Finding reliable miRNA markers and revealing their potential mechanisms will play an important role in the diagnosis and treatment of NSCLC. Most existing computational methods for identifying miRNA biomarkers only consider the expression variation of miRNAs or rely heavily on training sets. These deficiencies lead to high false-positive rates. The independent regulatory model is an important complement to traditional models of co-regulation and is more impervious to the dataset. In addition, previous studies of miRNA mechanisms in the development of non-small cell lung cancer (NSCLC) have mostly focused on the post-transcriptional level and did not distinguish between NSCLC subtypes. For the above problems, we improved mainly in two areas: miRNA identification based on both the NOG network and biological functions of miRNA target genes; and the construction of a 4-node directed competitive regulatory network to illustrate the mechanisms. NSCLC was classified as lung adenocarcinoma (LUAD) and lung squamous cell carcinoma (LUSC) in this work. One miRNA biomarker of LUAD (miR-708-5p) and four of LUSC (miR-183-5p, miR-140-5p, miR-766-5p, and miR-766-3p) were obtained. They were validated using literature and external datasets. The ceRNA-hub-FFL involving transcription factors (TFs), microRNAs (miRNAs), mRNAs, and long non-coding RNAs (lncRNAs) was constructed. There were multiple interactions among these components within the net at the transcriptional, post-transcriptional, and protein levels.
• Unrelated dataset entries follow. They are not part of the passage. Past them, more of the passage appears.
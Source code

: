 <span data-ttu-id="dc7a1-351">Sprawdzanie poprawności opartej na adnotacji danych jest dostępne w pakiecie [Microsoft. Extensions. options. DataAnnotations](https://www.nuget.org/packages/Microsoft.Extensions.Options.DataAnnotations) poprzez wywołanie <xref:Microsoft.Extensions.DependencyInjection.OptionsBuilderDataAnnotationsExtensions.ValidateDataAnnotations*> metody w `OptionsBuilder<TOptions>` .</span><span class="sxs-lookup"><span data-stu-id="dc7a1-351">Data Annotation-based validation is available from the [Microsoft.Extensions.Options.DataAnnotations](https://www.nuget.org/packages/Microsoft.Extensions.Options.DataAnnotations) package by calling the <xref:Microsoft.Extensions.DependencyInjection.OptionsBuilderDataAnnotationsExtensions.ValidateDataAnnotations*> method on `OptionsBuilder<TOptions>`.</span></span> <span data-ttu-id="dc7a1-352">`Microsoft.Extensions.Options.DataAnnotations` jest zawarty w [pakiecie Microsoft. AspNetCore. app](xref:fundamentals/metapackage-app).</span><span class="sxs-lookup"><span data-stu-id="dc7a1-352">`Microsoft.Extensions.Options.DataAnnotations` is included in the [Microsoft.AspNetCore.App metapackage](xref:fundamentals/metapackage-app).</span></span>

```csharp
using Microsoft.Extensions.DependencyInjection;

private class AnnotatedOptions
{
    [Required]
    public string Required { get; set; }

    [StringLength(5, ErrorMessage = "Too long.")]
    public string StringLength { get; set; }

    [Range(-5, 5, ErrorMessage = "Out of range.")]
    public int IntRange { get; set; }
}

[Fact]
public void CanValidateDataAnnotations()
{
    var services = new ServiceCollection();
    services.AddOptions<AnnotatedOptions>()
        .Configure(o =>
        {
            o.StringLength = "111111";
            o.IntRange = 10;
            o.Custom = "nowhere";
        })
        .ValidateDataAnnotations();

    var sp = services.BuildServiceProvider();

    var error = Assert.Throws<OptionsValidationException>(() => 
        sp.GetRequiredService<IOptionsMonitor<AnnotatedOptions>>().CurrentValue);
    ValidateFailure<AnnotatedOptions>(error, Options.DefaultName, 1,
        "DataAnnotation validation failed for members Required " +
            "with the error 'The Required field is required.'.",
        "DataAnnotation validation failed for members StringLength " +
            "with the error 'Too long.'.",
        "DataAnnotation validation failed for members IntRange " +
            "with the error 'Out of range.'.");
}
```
New regulations were revealed by the network. Meanwhile, the network revealed the reasons for the previous conflicting conclusions on the roles of CD44, ACTB, and ITGB1 in NSCLC, and demonstrated the necessity of typing studies on NSCLC. The novel miRNA markers screening method and the 4-node directed competitive ceRNA-hub-FFL network constructed in this work can provide new ideas for screening tumor markers and understanding tumor development mechanisms in depth.